Una cosa è la critica, anche dura; altra cosa è l’offesa gratuita.

Ora l’episodio è ancora più grave: ProVita e, in particolare, uno dei membri della redazione, sono stati pesantemente diffamati da uno dei più attivi siti LGBT. Su quel sito si trovano tanti articoli su ProVita: sconcertanti per la superficialità delle analisi, e il basso livello delle critiche, nonché, qualche volta, per le semplici falsità e le espressioni di intolleranza.
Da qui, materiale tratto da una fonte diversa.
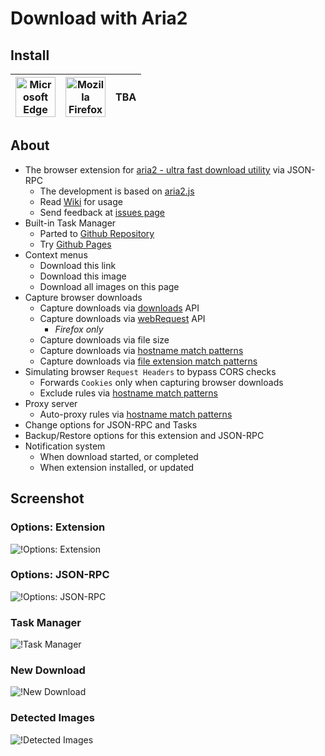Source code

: # Download with Aria2

## Install
| <a href="https://microsoftedge.microsoft.com/addons/detail/cgoonbdaiddmlpnneceehfamhjmkbmec"><img src="https://edgestatic.azureedge.net/shared/cms/lrs1c69a1j/section-images/2c3f3c46bd764335beec466a0acfde0e.png" title="Microsoft Edge" width="64" height="64"></a> | <a href="https://addons.mozilla.org/firefox/addon/download-with-aria2/"><img src="https://www.mozilla.org/media/protocol/img/logos/firefox/browser/logo.svg" title="Mozilla Firefox" width="64" height="64"></a> | TBA |
| - | - | - |

## About
- The browser extension for [aria2 - ultra fast download utility](https://github.com/aria2/aria2) via JSON-RPC
    - The development is based on [aria2.js](https://github.com/jc3213/aria2.js) 
    - Read [Wiki](//github.com/jc3213/download_with_aria2/wiki) for usage
    - Send feedback at [issues page](//github.com/jc3213/download_with_aria2/issues/new/)
- Built-in Task Manager
    - Parted to [Github Repository](https://github.com/jc3213/aria2.js/tree/main/manager)
    - Try [Github Pages](https://jc3213.github.io/aria2.js/manager)
- Context menus
    - Download this link
    - Download this image
    - Download all images on this page
- Capture browser downloads
    - Capture downloads via [downloads](https://developer.chrome.com/docs/extensions/reference/downloads) API
    - Capture downloads via [webRequest](https://developer.mozilla.org/docs/Mozilla/Add-ons/WebExtensions/API/webRequest) API
        - *Firefox only*
    - Capture downloads via file size
    - Capture downloads via [hostname match patterns](https://github.com/jc3213/download_with_aria2/wiki/MatchPattern#hostname)
    - Capture downloads via [file extension match patterns](https://github.com/jc3213/download_with_aria2/wiki/MatchPattern#file-extension)
- Simulating browser `Request Headers` to bypass CORS checks
    - Forwards `Cookies` only when capturing browser downloads
    - Exclude rules via [hostname match patterns](https://github.com/jc3213/download_with_aria2/wiki/MatchPattern#hostname)
- Proxy server
    - Auto-proxy rules via [hostname match patterns](https://github.com/jc3213/download_with_aria2/wiki/MatchPattern#hostname)
- Change options for JSON-RPC and Tasks
- Backup/Restore options for this extension and JSON-RPC
- Notification system
    - When download started, or completed
    - When extension installed, or updated

## Screenshot

### Options: Extension
![!Options: Extension](https://github.com/jc3213/download_with_aria2/assets/8744936/0da3a3ef-3b43-4fbd-ad06-4daa57e3753f "Options: Extension")

### Options: JSON-RPC
![!Options: JSON-RPC](https://github.com/jc3213/download_with_aria2/assets/8744936/3152302d-ef1f-410a-8ea1-534380c13e1b "Options: JSON-RPC")

### Task Manager
![!Task Manager](https://github.com/jc3213/download_with_aria2/assets/8744936/2e007b6b-bce2-4da0-ba6d-6efa6df57746 "Task Manager")

### New Download
![!New Download](https://github.com/jc3213/download_with_aria2/assets/8744936/965f1be8-99e6-4485-985a-96f47a13267b "New Download")

### Detected Images
![!Detected Images](https://github.com/jc3213/download_with_aria2/assets/8744936/5626cb60-0dd8-42ff-88c4-0b9e16e80a1c "Detected Images")

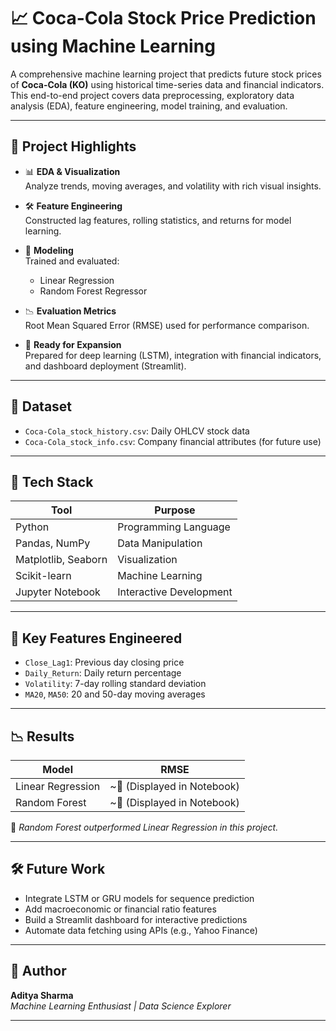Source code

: # 📈 Coca-Cola Stock Price Prediction using Machine Learning

A comprehensive machine learning project that predicts future stock prices of **Coca-Cola (KO)** using historical time-series data and financial indicators. This end-to-end project covers data preprocessing, exploratory data analysis (EDA), feature engineering, model training, and evaluation.

---

## 🚀 Project Highlights

- 📊 **EDA & Visualization**  
  Analyze trends, moving averages, and volatility with rich visual insights.

- 🛠️ **Feature Engineering**  
  Constructed lag features, rolling statistics, and returns for model learning.

- 🤖 **Modeling**  
  Trained and evaluated:
  - Linear Regression
  - Random Forest Regressor

- 📉 **Evaluation Metrics**  
  Root Mean Squared Error (RMSE) used for performance comparison.

- 🧪 **Ready for Expansion**  
  Prepared for deep learning (LSTM), integration with financial indicators, and dashboard deployment (Streamlit).

---

## 📁 Dataset

- `Coca-Cola_stock_history.csv`: Daily OHLCV stock data
- `Coca-Cola_stock_info.csv`: Company financial attributes (for future use)

---

## 🔧 Tech Stack

| Tool | Purpose |
|------|---------|
| Python | Programming Language |
| Pandas, NumPy | Data Manipulation |
| Matplotlib, Seaborn | Visualization |
| Scikit-learn | Machine Learning |
| Jupyter Notebook | Interactive Development |

---

## 📌 Key Features Engineered

- `Close_Lag1`: Previous day closing price  
- `Daily_Return`: Daily return percentage  
- `Volatility`: 7-day rolling standard deviation  
- `MA20`, `MA50`: 20 and 50-day moving averages  

---

## 📉 Results

| Model | RMSE |
|-------|------|
| Linear Regression | ~🧮 (Displayed in Notebook) |
| Random Forest | ~🧮 (Displayed in Notebook) |

📌 *Random Forest outperformed Linear Regression in this project.*

---

## 🛠️ Future Work

- Integrate LSTM or GRU models for sequence prediction  
- Add macroeconomic or financial ratio features  
- Build a Streamlit dashboard for interactive predictions  
- Automate data fetching using APIs (e.g., Yahoo Finance)

---

## 🧠 Author

**Aditya Sharma**  
_Machine Learning Enthusiast | Data Science Explorer_

---
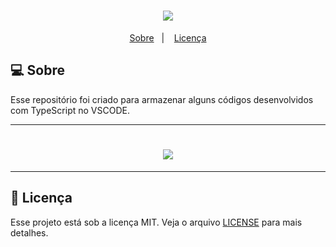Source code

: <h1 align="center">
    <img src="https://www.edureka.co/blog/wp-content/uploads/2019/11/typescript-logo-528x194.png" /> 
</h1>
 
<p align="center">
  <a href="#-sobre">Sobre</a>&nbsp;&nbsp;&nbsp;|&nbsp;&nbsp;&nbsp;
  <a href="#memo-licença">Licença</a>
</p>

## 💻 Sobre

Esse repositório foi criado para armazenar alguns códigos desenvolvidos com TypeScript no VSCODE.

-------------

<h1 align="center">
    <img src="https://blog.tomashugo.com/wp-content/uploads/2021/05/px52c3vht.jpg" /> 
</h1>

------------

## :memo: Licença

Esse projeto está sob a licença MIT. Veja o arquivo [LICENSE](LICENSE.md) para mais detalhes.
Tutto questo siamo disposti a tollerare: auspicheremmo una discussione più seria su temi così importanti come quelli che trattiamo di solito, senza cadute di stile, senza parole che oltrepassano il diritto di critica per sfociare nell’ingiuria senza senso. Da parte nostra abbiamo sempre cercato di esporre le ragioni dietro la nostra posizione, a volte esercitando una critica vigorosa nei confronti della controparte, ma il nostro “attacco” è diretto verso le idee, non verso le persone.

Dispiace quindi apprendere che nell’altro schieramento non si intenda il diritto di critica allo stesso modo. Come già detto, cerchiamo di essere pazienti e tolleranti, anche quando gli attacchi contro di noi esprimono un’intolleranza tanto più sorprendente che proviene da quegli stessi ambienti che fanno gran parlare di “democrazia”, “accettazione delle diversità”, “libertà di espressione”, e così via.

Non siamo tuttavia disposti ad accettare che ci vengano attribuiti atti gravissimi, come il desiderare la morte altrui, o che integrerebbero addirittura fattispecie criminali, come l’istigazione al suicidio e alla violenza. Per questo abbiamo deciso di denunciare ciò che ipotizziamo essere gravi diffamazioni contro ProVita e alcuni suoi membri (vedi qui il testo della denuncia).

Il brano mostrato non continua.